1. **Preserve the original string** in txtColors/txtTownmarkColor as-is (authoritative source)
2. **Create a junction table** for querying by individual colors:
   - `PostmarkColors(postmark_id, color_id, is_primary)`
   - Split comma-separated values when populating
3. **Flag compound colors** (space-separated) for manual review
4. **Accept ambiguity** - some entries may never have a definitive interpretation

The strong correlation between multi-color entries and date ranges is **suggestive but not definitive**. Without explicit ASCC documentation stating the convention, any interpretation remains inference from data patterns.

---
## 8. Decision Framework & Analysis Summary

### Normalization Decision Criteria

**NORMALIZE INTO LOOKUP TABLE WHEN:**
- Cardinality < 50 unique values
- Top 10 values cover > 80% of records
- Users need to FILTER/FACET by this attribute
- Controlled vocabulary adds value (standardization)
- Additional metadata needed (display order, descriptions)

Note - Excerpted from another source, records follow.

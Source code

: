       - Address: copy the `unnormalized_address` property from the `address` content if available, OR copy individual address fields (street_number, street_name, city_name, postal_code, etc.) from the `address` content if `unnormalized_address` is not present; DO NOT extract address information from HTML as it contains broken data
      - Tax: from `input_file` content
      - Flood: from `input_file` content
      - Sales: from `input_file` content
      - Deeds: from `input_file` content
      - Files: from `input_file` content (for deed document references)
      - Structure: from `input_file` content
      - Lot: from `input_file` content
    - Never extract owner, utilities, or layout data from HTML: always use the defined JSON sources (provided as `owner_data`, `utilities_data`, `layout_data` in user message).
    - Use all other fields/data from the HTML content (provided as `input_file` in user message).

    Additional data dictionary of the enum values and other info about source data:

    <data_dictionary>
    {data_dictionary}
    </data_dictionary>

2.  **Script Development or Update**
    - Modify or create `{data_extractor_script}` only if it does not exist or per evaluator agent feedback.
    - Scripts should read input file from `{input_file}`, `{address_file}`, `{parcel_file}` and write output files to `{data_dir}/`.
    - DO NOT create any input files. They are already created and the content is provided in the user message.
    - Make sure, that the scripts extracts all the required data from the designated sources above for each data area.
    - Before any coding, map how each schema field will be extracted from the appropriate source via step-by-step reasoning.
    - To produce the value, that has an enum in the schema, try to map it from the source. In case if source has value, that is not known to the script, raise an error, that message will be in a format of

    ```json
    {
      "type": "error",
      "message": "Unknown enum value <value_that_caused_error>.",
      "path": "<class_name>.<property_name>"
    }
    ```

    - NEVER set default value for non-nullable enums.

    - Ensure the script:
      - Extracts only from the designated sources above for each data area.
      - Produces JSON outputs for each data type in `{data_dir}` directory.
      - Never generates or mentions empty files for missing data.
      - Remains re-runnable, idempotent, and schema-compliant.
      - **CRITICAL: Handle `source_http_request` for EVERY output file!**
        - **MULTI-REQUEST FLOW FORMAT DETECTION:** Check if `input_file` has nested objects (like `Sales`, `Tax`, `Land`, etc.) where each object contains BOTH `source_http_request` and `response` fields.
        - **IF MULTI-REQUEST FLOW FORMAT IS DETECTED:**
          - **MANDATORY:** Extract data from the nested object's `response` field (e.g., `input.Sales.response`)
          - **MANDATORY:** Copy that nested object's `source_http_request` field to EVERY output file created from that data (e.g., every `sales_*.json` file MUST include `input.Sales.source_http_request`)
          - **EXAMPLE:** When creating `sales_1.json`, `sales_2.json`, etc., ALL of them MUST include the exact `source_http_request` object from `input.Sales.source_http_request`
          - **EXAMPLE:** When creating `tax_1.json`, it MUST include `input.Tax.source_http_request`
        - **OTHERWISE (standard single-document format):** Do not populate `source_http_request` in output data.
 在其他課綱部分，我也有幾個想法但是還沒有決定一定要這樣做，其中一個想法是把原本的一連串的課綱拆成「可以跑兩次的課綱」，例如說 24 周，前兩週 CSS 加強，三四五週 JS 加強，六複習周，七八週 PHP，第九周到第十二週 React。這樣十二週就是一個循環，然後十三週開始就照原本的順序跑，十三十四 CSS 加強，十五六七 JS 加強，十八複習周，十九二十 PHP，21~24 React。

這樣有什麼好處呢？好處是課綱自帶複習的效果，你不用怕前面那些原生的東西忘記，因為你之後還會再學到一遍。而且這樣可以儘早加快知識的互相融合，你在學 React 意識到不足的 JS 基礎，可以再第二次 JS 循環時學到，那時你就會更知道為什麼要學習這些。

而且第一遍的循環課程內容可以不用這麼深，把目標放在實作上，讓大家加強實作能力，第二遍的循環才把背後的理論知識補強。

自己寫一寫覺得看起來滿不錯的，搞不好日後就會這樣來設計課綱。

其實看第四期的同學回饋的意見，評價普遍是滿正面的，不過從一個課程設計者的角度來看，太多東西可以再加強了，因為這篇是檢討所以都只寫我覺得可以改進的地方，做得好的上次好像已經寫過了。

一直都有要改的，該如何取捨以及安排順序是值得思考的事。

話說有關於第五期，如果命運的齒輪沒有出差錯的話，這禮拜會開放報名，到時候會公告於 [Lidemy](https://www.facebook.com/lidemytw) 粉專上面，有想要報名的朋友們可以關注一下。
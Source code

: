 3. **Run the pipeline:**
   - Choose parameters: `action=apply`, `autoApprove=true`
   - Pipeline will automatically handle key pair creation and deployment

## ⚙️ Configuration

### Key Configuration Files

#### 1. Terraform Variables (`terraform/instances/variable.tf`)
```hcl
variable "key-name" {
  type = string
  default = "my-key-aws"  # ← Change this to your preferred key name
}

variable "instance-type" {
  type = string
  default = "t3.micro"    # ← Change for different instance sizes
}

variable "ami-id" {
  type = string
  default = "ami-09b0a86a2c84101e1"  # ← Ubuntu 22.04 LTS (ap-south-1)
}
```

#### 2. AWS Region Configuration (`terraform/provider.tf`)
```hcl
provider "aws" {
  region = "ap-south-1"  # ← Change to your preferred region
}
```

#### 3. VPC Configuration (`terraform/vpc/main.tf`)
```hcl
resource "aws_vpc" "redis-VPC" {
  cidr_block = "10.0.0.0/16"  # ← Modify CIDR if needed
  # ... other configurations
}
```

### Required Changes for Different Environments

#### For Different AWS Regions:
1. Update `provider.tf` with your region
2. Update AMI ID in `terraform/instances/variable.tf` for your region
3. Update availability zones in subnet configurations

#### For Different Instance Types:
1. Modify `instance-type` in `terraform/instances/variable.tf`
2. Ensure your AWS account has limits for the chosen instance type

**KEEP AS TEXT FIELD WHEN:**
- High cardinality (approaches record count)
- Values contain nuance that categories would lose
- Historical accuracy requires exact preservation
- Field is rarely used for filtering (< 30% populated)
- Forcing into categories creates "Other" catchall problems

**DUAL APPROACH (both lookup + text) WHEN:**
- Text appears ON the physical artifact (postmark text, rates)
- FK for filtering/classification
- Text field preserves exact appearance

**ALWAYS PRESERVE: txtRawStateData**
- Authoritative source text from the ASCC catalog
- Even if perfectly parsed, keep for:
  - Audit trail / provenance
  - Reparsing if rules improve
  - Edge cases that don't fit schema
  - Scholar citation needs

In [126]:
# Summary recommendation generator
def generate_normalization_summary(df):
    """
    Generate a summary of normalization recommendations based on the analysis.
    """
    classification_cols = [
        'txtTownmarkShape', 'txtTownmarkLettering', 'txtTownmarkDateFormat',
        'txtTownmarkFraming', 'txtTownmarkColor'
    ]
    
    card = cardinality_analysis(df, classification_cols)
    pop = field_population_report(df)
    
    print("\nSTRONG LOOKUP TABLE CANDIDATES:")
    for _, row in card[card['normalization_candidate'] == True].iterrows():
        print(f"  - {row['column']}: {row['unique_values']} values, "
              f"{row['top_5_concentration_pct']:.0f}% in top 5")
    
    print("\nPRESERVE AS TEXT (high cardinality or sparse):")
    text_candidates = ['txtSizes', 'txtDatesSeen', 'txtColors', 'txtRatesText', 'txtOther']
    for col in text_candidates:
        pop_row = pop[pop['column'] == col]
        if len(pop_row) > 0:
            print(f"  - {col}: {pop_row['unique_values'].values[0]} unique, "
                  f"{pop_row['population_rate'].values[0]:.1f}% populated")
    
    print("\nALWAYS PRESERVE:")
    print("  - txtRawStateData (authoritative source)")
    print("  - txtPostmark (exact marking text)")
    print("  - txtTownPostmark (differs from txtTown 59% of time)")
    
    print("\nCANDIDATES FOR DEPRECATION (<30% populated):")
    deprecated = pop[pop['population_rate'] < 30][['column', 'population_rate']]
    for _, row in deprecated.iterrows():
        print(f"  - {row['column']}: {row['population_rate']:.2f}%")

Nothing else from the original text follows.